- Provided entries
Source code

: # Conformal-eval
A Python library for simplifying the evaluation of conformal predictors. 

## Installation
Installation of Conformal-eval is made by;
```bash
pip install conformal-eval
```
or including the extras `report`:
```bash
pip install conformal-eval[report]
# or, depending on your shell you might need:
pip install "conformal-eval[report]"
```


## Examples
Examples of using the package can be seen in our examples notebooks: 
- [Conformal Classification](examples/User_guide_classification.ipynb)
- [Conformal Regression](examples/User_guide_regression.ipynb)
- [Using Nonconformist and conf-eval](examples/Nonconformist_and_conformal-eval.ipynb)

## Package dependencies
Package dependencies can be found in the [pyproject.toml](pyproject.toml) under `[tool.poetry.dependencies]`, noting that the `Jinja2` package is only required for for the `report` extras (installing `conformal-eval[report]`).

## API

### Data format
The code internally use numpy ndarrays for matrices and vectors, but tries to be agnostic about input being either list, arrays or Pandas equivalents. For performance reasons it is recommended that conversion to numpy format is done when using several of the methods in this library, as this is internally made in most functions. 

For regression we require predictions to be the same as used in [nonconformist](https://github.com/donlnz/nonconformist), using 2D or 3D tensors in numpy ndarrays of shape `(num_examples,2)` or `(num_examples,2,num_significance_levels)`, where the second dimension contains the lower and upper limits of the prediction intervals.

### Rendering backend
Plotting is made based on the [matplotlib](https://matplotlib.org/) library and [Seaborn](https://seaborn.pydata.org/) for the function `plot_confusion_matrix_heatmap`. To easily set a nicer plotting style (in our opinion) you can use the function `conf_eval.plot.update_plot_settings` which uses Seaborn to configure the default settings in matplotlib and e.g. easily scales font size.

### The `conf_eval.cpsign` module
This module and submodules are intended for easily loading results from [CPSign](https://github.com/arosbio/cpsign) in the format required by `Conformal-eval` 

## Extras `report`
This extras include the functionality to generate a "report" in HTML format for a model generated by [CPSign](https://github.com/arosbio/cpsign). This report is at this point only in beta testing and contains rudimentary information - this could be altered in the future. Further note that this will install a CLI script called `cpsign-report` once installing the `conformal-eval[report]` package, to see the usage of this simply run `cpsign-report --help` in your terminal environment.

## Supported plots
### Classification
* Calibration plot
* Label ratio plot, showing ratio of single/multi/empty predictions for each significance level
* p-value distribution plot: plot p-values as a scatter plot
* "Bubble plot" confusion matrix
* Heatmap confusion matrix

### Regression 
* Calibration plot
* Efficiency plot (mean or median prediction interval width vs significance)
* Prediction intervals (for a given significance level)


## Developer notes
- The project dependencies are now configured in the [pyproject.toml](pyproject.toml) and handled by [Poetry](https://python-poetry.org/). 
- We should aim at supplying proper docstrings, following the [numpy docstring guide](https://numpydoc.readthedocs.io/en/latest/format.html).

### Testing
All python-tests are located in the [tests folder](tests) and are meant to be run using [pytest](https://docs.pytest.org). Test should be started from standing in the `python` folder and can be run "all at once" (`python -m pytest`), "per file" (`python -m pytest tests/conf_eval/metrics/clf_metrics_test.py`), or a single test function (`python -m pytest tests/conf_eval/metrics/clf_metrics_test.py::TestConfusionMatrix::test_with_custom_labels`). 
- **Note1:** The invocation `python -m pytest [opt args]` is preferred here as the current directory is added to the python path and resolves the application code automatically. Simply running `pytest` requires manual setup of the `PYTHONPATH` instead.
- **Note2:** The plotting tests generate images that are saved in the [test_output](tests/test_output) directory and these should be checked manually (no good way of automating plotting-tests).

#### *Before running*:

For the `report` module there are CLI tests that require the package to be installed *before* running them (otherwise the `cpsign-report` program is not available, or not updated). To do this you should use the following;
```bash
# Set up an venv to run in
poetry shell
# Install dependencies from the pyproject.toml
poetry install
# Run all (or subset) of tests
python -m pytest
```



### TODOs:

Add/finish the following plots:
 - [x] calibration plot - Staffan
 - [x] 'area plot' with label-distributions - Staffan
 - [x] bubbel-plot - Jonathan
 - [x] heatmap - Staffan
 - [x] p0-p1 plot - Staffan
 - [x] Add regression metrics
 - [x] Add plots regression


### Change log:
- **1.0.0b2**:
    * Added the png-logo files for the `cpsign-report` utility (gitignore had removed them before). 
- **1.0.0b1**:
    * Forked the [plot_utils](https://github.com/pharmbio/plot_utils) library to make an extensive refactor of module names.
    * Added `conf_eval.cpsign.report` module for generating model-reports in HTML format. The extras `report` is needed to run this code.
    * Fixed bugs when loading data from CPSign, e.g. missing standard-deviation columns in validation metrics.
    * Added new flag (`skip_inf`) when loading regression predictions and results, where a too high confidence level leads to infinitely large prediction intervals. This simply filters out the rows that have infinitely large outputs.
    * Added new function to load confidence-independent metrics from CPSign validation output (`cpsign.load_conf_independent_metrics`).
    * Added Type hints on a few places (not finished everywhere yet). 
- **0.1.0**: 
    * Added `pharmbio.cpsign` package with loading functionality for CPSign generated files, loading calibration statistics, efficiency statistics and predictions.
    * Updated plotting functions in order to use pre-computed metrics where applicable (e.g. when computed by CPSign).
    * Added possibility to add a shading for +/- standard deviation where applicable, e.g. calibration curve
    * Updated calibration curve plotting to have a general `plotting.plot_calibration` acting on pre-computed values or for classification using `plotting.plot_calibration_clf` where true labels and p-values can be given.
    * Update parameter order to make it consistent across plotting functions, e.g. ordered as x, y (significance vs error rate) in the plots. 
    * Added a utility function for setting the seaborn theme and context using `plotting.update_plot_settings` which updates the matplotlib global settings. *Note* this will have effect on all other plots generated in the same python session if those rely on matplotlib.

- Task objective
Copy out each line of the entries that holds "once".

- Result below
This extras include the functionality to generate a "report" in HTML format for a model generated by [CPSign](https://github.com/arosbio/cpsign). This report is at this point only in beta testing and contains rudimentary information - this could be altered in the future. Further note that this will install a CLI script called `cpsign-report` once installing the `conformal-eval[report]` package, to see the usage of this simply run `cpsign-report --help` in your terminal environment.
All python-tests are located in the [tests folder](tests) and are meant to be run using [pytest](https://docs.pytest.org). Test should be started from standing in the `python` folder and can be run "all at once" (`python -m pytest`), "per file" (`python -m pytest tests/conf_eval/metrics/clf_metrics_test.py`), or a single test function (`python -m pytest tests/conf_eval/metrics/clf_metrics_test.py::TestConfusionMatrix::test_with_custom_labels`). 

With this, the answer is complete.